Description of the task :: Please return the listing below exactly, without any of its pictures.

------------------------------------------------

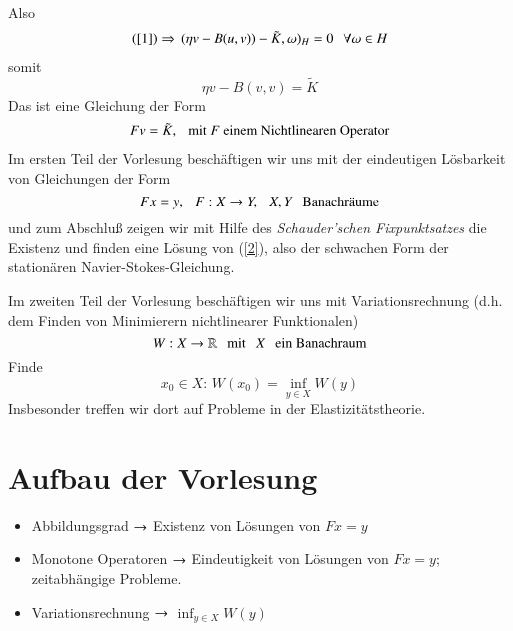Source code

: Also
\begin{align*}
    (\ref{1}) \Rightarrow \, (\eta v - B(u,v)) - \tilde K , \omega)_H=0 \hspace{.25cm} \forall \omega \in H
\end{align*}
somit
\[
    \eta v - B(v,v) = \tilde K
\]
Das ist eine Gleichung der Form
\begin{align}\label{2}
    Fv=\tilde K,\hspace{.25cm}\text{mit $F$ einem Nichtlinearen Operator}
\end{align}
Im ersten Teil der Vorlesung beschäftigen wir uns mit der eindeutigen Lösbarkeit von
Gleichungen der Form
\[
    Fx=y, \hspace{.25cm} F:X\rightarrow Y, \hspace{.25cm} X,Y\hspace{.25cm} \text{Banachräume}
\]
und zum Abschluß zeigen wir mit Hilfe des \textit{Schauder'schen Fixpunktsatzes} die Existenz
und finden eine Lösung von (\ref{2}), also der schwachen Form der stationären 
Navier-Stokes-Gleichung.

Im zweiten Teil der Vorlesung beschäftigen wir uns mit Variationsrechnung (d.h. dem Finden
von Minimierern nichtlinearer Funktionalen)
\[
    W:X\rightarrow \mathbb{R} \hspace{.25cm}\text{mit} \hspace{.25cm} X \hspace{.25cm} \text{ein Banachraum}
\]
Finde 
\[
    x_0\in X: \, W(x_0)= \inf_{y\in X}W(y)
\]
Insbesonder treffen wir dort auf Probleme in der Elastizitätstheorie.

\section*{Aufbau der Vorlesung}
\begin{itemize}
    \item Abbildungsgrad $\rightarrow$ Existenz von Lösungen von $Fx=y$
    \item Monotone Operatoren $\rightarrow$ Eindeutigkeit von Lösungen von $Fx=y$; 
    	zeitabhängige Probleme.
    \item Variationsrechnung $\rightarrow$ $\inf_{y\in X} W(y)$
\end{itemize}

------------------------------------------------

Response ::
Source code

: Also
\begin{align*}
    (\ref{1}) \Rightarrow \, (\eta v - B(u,v)) - \tilde K , \omega)_H=0 \hspace{.25cm} \forall \omega \in H
\end{align*}
somit
\[
    \eta v - B(v,v) = \tilde K
\]
Das ist eine Gleichung der Form
\begin{align}\label{2}
    Fv=\tilde K,\hspace{.25cm}\text{mit $F$ einem Nichtlinearen Operator}
\end{align}
Im ersten Teil der Vorlesung beschäftigen wir uns mit der eindeutigen Lösbarkeit von
Gleichungen der Form
\[
    Fx=y, \hspace{.25cm} F:X\rightarrow Y, \hspace{.25cm} X,Y\hspace{.25cm} \text{Banachräume}
\]
und zum Abschluß zeigen wir mit Hilfe des \textit{Schauder'schen Fixpunktsatzes} die Existenz
und finden eine Lösung von (\ref{2}), also der schwachen Form der stationären 
Navier-Stokes-Gleichung.

Im zweiten Teil der Vorlesung beschäftigen wir uns mit Variationsrechnung (d.h. dem Finden
von Minimierern nichtlinearer Funktionalen)
\[
    W:X\rightarrow \mathbb{R} \hspace{.25cm}\text{mit} \hspace{.25cm} X \hspace{.25cm} \text{ein Banachraum}
\]
Finde 
\[
    x_0\in X: \, W(x_0)= \inf_{y\in X}W(y)
\]
Insbesonder treffen wir dort auf Probleme in der Elastizitätstheorie.

\section*{Aufbau der Vorlesung}
\begin{itemize}
    \item Abbildungsgrad $\rightarrow$ Existenz von Lösungen von $Fx=y$
    \item Monotone Operatoren $\rightarrow$ Eindeutigkeit von Lösungen von $Fx=y$; 
    	zeitabhängige Probleme.
    \item Variationsrechnung $\rightarrow$ $\inf_{y\in X} W(y)$
\end{itemize}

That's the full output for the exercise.